Search code examples
c++boost-spiritboost-spirit-qi

How to parse rtsp url with boost qi?



I'm trying to parse RTSP-url like this:
namespace qi = boost::spirit::qi;
qi::int_parser<unsigned char, 16, 2, 2> hex_byte;

struct UrlParser : qi::grammar<stringIterator_t, UrlStruct()>
{
    UrlParser() : UrlParser::base_type(start)
    {
        using boost::spirit::int_;
        namespace ascii = boost::spirit::ascii;

        using boost::spirit::ascii::char_;
        
        // Parses http://, rtsp://, ftp://....
        protocol %= +(char_ - ':') >> "://"; 

        // Parsers for url decoding
        encodeChar.add("+", ' ');
        passwordRule = *((encodeChar | "%" >> hex_byte | char_) - '@');
        loginRule = *((encodeChar | "%" >> hex_byte | char_) - ':');

        // Parses user:pass@, user:@, :pass@
        credentials %= loginRule >> ':' >> passwordRule >> '@';

        // Parses host name or ip address in 192.168.0.1:80 192.168.0.1/script.cgi
        host %= +(!(char_("/") | (char_(":")) >> +ascii::digit >> (char_("/") | boost::spirit::eoi)) >> char_);

        // Parses port number in ":80", string
        port %= ':' >> int_;

        // Parses script path in "/video.cgi?resulution=1" string.
        path %= *(char_ - boost::spirit::eol);

        start %= -protocol
            >> -credentials
            >> host
            >> -port
            >> path
            ;
    }

    qi::rule<stringIterator_t, UrlStruct()>                 start;
    qi::rule<stringIterator_t, std::string()>               protocol;
    qi::rule<stringIterator_t, UrlStruct::stringPair_t()>       credentials;
    qi::rule<stringIterator_t, std::string()>               host;
    qi::rule<stringIterator_t, int()>                       port;
    qi::rule<stringIterator_t, std::string()>               path;

private:
    qi::rule<stringIterator_t, std::string()>               loginRule;
    qi::rule<stringIterator_t, std::string()>               passwordRule;
    qi::symbols<char const, char const>                     encodeChar;

};

UrlStruct looks like this:

struct UrlStruct
{   
    typedef boost::optional<std::string>                    optString_t;
    typedef boost::optional<int>                            port_t;
    typedef boost::fusion::vector<std::string, std::string> stringPair_t;
    typedef boost::optional<stringPair_t>                   credentials_t;

    optString_t         protocol;

    credentials_t       credentials;

    std::string         host;

    port_t              port;

    std::string         path;
};

and this is work when I have url like this:

rtsp://admin:admin@wowzaec2demo.streamlock.net/vod/mp4:BigBuckBunny_115k.mov

But when in my password I've '@' this is not working.

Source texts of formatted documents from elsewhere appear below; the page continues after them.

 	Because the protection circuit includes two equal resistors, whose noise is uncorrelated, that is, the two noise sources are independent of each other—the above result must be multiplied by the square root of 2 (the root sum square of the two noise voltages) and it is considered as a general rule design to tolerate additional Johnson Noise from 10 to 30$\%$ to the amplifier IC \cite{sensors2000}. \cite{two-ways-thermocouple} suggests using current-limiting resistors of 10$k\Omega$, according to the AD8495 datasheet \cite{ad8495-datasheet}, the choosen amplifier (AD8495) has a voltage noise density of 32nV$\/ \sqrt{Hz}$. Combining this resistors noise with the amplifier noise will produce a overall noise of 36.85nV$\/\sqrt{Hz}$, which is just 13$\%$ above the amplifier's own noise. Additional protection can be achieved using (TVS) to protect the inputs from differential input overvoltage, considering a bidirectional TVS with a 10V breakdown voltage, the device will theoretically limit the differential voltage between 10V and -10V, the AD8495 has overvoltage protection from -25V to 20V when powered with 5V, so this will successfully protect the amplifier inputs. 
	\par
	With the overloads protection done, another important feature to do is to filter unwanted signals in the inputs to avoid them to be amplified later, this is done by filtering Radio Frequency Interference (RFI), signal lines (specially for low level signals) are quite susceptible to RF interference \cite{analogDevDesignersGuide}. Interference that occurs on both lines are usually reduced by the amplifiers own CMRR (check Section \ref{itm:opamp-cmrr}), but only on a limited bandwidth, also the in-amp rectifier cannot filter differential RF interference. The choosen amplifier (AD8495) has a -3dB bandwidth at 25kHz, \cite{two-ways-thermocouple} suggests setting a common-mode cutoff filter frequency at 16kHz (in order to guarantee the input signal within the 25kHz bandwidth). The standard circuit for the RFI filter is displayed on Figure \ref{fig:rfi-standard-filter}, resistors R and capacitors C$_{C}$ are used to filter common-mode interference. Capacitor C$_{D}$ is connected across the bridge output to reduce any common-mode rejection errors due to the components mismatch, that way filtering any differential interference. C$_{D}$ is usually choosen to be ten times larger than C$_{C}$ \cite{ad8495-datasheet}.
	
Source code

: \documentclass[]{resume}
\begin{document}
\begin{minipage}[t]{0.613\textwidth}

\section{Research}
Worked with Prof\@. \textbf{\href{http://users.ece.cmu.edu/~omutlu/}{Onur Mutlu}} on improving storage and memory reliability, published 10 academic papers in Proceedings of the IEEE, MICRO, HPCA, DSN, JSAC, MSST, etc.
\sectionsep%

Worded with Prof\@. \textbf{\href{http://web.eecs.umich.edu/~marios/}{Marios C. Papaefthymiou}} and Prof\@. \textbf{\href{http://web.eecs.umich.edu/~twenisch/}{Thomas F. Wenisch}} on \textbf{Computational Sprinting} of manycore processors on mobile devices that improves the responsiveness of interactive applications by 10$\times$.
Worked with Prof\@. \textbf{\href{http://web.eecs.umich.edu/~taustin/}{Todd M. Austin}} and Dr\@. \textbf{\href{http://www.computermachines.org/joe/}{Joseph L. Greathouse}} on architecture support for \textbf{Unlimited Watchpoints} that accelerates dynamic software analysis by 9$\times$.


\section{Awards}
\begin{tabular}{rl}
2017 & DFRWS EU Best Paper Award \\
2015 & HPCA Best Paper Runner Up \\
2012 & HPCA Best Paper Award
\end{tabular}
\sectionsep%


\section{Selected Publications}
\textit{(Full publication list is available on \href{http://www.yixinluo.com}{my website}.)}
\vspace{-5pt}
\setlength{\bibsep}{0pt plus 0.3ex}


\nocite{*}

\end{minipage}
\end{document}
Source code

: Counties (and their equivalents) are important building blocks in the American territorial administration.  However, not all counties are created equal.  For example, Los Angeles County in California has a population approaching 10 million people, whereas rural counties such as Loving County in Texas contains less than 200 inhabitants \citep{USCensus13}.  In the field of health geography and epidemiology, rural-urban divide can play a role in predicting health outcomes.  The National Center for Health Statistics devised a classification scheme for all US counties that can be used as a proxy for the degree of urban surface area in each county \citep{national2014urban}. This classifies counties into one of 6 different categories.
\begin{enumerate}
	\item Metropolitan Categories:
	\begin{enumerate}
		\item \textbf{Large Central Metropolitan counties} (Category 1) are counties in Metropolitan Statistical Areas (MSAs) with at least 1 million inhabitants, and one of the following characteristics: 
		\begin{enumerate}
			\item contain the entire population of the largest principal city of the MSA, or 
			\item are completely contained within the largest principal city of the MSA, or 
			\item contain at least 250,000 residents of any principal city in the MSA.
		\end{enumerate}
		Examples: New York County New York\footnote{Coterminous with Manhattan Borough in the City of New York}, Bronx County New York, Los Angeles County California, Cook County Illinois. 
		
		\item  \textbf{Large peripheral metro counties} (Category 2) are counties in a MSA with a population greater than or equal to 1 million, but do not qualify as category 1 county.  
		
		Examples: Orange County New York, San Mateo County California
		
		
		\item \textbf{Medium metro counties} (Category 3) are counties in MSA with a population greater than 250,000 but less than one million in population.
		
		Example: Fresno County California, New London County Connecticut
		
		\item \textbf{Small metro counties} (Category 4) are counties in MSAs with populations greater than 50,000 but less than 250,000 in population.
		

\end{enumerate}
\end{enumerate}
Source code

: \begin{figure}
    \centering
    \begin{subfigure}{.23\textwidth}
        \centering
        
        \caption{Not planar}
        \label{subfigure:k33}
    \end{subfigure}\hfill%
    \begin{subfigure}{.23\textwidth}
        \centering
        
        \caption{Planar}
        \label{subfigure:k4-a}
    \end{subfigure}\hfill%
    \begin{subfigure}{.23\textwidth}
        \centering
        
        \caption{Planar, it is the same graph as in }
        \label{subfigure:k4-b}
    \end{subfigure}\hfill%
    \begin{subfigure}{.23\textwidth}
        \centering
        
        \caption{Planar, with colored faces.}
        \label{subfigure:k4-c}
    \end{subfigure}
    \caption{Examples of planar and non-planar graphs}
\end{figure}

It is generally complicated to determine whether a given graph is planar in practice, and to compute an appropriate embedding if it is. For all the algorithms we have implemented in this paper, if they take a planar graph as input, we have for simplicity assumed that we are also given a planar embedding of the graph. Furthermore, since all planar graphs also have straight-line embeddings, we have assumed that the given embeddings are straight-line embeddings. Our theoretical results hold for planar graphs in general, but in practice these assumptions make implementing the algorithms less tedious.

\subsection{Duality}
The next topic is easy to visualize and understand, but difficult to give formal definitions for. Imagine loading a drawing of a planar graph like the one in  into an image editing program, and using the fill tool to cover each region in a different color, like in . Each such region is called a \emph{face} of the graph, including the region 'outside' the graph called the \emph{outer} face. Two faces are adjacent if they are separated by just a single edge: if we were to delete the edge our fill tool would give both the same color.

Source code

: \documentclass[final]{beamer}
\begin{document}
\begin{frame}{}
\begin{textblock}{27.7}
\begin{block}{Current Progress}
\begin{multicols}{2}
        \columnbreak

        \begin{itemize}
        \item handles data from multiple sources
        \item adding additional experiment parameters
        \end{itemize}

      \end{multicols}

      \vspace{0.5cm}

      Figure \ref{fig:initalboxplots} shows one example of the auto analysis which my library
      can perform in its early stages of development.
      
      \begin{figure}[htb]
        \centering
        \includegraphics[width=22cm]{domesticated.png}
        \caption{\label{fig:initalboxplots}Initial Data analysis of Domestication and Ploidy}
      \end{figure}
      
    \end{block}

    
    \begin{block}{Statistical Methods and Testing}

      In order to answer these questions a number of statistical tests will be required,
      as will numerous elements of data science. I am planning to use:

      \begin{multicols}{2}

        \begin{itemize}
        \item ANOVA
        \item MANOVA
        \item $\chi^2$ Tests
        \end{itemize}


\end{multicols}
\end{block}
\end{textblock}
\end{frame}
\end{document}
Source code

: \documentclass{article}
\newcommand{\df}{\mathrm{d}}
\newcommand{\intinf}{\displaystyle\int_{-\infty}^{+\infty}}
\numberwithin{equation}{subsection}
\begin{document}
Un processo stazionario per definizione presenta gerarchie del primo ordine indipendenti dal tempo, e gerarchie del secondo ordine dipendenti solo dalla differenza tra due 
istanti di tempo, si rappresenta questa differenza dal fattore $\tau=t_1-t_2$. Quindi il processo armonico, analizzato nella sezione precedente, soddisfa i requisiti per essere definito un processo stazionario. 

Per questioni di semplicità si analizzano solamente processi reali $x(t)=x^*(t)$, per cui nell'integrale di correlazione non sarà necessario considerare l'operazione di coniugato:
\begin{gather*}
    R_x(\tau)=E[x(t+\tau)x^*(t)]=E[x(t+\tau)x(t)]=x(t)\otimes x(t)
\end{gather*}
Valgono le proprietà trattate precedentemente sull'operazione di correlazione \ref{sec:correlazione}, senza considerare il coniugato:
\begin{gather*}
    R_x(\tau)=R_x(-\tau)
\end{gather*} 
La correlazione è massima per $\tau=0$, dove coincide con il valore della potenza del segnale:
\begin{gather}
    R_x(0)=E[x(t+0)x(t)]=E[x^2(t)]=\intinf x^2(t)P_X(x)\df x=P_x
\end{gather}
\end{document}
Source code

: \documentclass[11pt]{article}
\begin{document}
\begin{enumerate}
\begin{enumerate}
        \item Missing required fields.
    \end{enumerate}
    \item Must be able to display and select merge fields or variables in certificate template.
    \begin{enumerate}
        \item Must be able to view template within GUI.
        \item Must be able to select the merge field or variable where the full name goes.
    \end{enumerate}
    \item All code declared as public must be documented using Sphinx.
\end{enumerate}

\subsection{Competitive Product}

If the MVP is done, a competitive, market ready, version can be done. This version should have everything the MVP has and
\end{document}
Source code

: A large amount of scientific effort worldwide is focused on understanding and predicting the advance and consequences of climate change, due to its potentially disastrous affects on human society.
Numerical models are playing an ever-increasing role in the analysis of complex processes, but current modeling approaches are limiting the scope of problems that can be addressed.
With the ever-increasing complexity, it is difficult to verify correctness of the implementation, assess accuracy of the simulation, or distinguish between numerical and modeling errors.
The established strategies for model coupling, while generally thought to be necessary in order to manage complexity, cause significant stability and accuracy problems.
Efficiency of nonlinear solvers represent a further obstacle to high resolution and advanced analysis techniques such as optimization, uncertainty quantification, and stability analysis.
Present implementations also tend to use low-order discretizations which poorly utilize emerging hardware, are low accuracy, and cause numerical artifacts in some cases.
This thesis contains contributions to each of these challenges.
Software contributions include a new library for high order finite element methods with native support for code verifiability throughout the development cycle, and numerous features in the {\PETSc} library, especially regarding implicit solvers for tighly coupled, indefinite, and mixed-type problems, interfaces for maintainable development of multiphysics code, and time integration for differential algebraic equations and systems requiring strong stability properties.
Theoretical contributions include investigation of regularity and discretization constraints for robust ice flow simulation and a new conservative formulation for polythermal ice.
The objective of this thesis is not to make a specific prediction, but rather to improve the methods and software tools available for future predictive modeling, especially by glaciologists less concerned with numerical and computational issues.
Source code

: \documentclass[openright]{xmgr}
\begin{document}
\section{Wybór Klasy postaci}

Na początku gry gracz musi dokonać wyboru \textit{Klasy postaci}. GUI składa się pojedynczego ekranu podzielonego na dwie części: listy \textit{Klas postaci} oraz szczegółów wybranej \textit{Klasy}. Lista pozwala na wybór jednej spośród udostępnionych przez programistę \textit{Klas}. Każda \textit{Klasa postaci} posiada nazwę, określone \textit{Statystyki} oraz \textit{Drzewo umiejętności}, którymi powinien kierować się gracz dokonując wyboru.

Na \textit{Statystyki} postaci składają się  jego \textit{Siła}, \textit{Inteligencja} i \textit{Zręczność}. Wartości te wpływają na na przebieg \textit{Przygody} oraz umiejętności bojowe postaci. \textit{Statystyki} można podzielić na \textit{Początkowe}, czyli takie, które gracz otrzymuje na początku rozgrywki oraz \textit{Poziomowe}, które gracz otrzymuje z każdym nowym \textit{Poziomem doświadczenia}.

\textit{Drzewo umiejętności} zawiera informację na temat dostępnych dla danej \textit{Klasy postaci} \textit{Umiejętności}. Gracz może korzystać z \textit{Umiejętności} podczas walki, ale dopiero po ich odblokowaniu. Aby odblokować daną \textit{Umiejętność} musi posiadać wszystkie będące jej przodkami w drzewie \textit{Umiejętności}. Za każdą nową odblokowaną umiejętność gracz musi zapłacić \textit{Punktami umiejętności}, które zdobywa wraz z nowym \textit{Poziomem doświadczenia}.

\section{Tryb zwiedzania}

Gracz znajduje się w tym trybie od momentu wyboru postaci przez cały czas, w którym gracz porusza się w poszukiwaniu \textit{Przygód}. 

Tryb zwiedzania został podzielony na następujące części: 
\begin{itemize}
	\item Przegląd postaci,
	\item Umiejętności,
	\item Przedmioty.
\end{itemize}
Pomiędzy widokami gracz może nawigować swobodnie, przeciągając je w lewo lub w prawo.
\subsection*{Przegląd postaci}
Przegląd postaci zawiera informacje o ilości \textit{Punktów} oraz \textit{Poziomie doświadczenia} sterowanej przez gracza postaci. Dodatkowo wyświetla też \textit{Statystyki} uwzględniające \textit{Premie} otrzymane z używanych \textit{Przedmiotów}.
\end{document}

URL for example:

rtsp://admin:adm@in@wowzaec2demo.streamlock.net/vod/mp4:BigBuckBunny_115k.mov

How I can resolve this problem?


Solution

  • The relatively obvious workaround would be to URL-escape the @:

    Live On Coliru

    UrlParser p;
    for (std::string const input : {
            "rtsp://admin:admin@wowzaec2demo.streamlock.net/vod/mp4:BigBuckBunny_115k.mov",
            "rtsp://admin:adm%40in@wowzaec2demo.streamlock.net/vod/mp4:BigBuckBunny_115k.mov",
            "rtsp://admin:adm@in@wowzaec2demo.streamlock.net/vod/mp4:BigBuckBunny_115k.mov",
            })
    {
        stringIterator_t f = begin(input), l = end(input);
        Ast::UrlStruct u;
        if (parse(f, l, p, u)) {
            std::cout << "Parsed: " << u << "\n";
        } else {
            std::cout << "Failed\n";
        }
    

    Prints

    Parsed: ( rtsp  (admin admin) wowzaec2demo.streamlock.net -- /vod/mp4:BigBuckBunny_115k.mov)
    Parsed: ( rtsp  (admin adm@in) wowzaec2demo.streamlock.net -- /vod/mp4:BigBuckBunny_115k.mov)
    Parsed: ( rtsp  (admin adm) in@wowzaec2demo.streamlock.net -- /vod/mp4:BigBuckBunny_115k.mov)
    

    As you can see the second (using %40 for @) parsed fine.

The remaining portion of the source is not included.